There’s a chemistry to the flavor of food, says horticultural science professor Harry Klee, but most growers simply aren’t set up for the intense process of studying and improving the tomatoes they grow. That’s why Klee’s team at the University of Florida Institute of Food and Agricultural Sciences has been researching the chemicals that contribute to tomato flavor.
“Most everyone agrees there’s a huge problem with the commercial tomato and the flavor of those products,” Klee told attendees of the American Seed Trade Association’s Vegetable and Flower Conference in Florida last week. “We’ve set out a long term goal to understand flavor on a basic level and ultimatly how to improve it.”

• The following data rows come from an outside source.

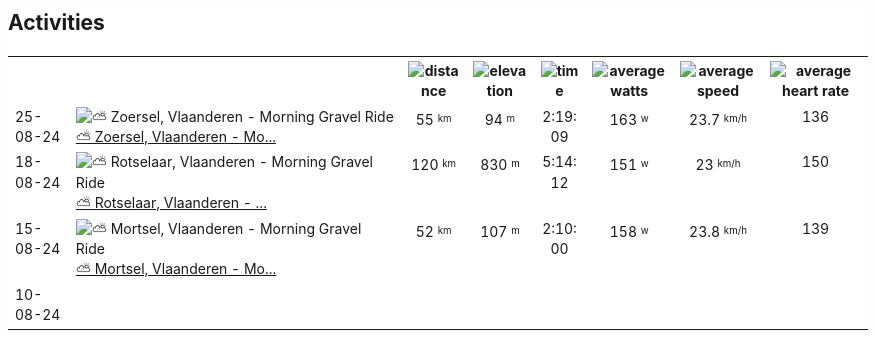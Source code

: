 ## Activities

<table>
    <tr>
        <th></th>
        <th></th>
        <th align="center"><img src="https://raw.githubusercontent.com/robiningelbrecht/strava-activities/master/public/distance.svg" width="30" alt="distance" title="distance"/></th>
        <th align="center"><img src="https://raw.githubusercontent.com/robiningelbrecht/strava-activities/master/public/elevation.svg" width="30" alt="elevation" title="elevation"/></th>
        <th align="center"><img src="https://raw.githubusercontent.com/robiningelbrecht/strava-activities/master/public/time.svg" width="30" alt="time" title="time"/></th>
        <th align="center"><img src="https://raw.githubusercontent.com/robiningelbrecht/strava-activities/master/public/average-watt.svg" width="30" alt="average watts" title="average watts"/></th>
        <th align="center"><img src="https://raw.githubusercontent.com/robiningelbrecht/strava-activities/master/public/average-speed.svg" width="30" alt="average speed" title="average speed"/></th>
        <th align="center"><img src="https://raw.githubusercontent.com/robiningelbrecht/strava-activities/master/public/heart-rate.svg" width="30" alt="average heart rate" title="average heart rate"/></th>
    </tr>
            <tr>
            <td>25-08-24</td>
            <td>
                <img src="https://raw.githubusercontent.com/robiningelbrecht/strava-activities/master/public/activity-ride.svg" width="12" alt="⛅ Zoersel, Vlaanderen - Morning Gravel Ride" title="⛅ Zoersel, Vlaanderen - Morning Gravel Ride"/>
<a href="https://www.strava.com/activities/12237570211" title="Kcal: 1554 | Gear: YT Szepter ">⛅ Zoersel, Vlaanderen - Mo...</a>
            </td>
            <td align="center">55 <sup><sub>km</sub></sup></td>
            <td align="center">94 <sup><sub>m</sub></sup></td>
            <td align="center">2:19:09</td>
            <td align="center">163 <sup><sub>w</sub></sup></td>
            <td align="center">23.7 <sup><sub>km/h</sub></sup></td>
            <td align="center">136</td>
        </tr>
            <tr>
            <td>18-08-24</td>
            <td>
                <img src="https://raw.githubusercontent.com/robiningelbrecht/strava-activities/master/public/activity-ride.svg" width="12" alt="⛅ Rotselaar, Vlaanderen - Morning Gravel Ride" title="⛅ Rotselaar, Vlaanderen - Morning Gravel Ride"/>
<a href="https://www.strava.com/activities/12179060654" title="Kcal: 3274 | Gear: YT Szepter ">⛅ Rotselaar, Vlaanderen - ...</a>
            </td>
            <td align="center">120 <sup><sub>km</sub></sup></td>
            <td align="center">830 <sup><sub>m</sub></sup></td>
            <td align="center">5:14:12</td>
            <td align="center">151 <sup><sub>w</sub></sup></td>
            <td align="center">23 <sup><sub>km/h</sub></sup></td>
            <td align="center">150</td>
        </tr>
            <tr>
            <td>15-08-24</td>
            <td>
                <img src="https://raw.githubusercontent.com/robiningelbrecht/strava-activities/master/public/activity-ride.svg" width="12" alt="⛅ Mortsel, Vlaanderen - Morning Gravel Ride" title="⛅ Mortsel, Vlaanderen - Morning Gravel Ride"/>
<a href="https://www.strava.com/activities/12152522113" title="Kcal: 1410 | Gear: YT Szepter ">⛅ Mortsel, Vlaanderen - Mo...</a>
            </td>
            <td align="center">52 <sup><sub>km</sub></sup></td>
            <td align="center">107 <sup><sub>m</sub></sup></td>
            <td align="center">2:10:00</td>
            <td align="center">158 <sup><sub>w</sub></sup></td>
            <td align="center">23.8 <sup><sub>km/h</sub></sup></td>
            <td align="center">139</td>
        </tr>
            <tr>
            <td>10-08-24</td>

First the team, which included scientists from China, Israel and Spain, identified chemicals that contribute to flavor. Then these Chinese scientists mapped the DNA of the tomato gene to find the location of the good alleles in the genome, allowing them to replace bad alleles in modern tomato varieties with better tasting options.
“We identified the important factors that have been lost and showed how to move them back into the modern types of tomatoes,” he said, stressing that this technique involves classical genetics, not genetic modification. “We’re just fixing what has been damaged over the last half century to push them back to where they were a century ago, taste-wise. We can make the supermarket tomato taste noticeably better.”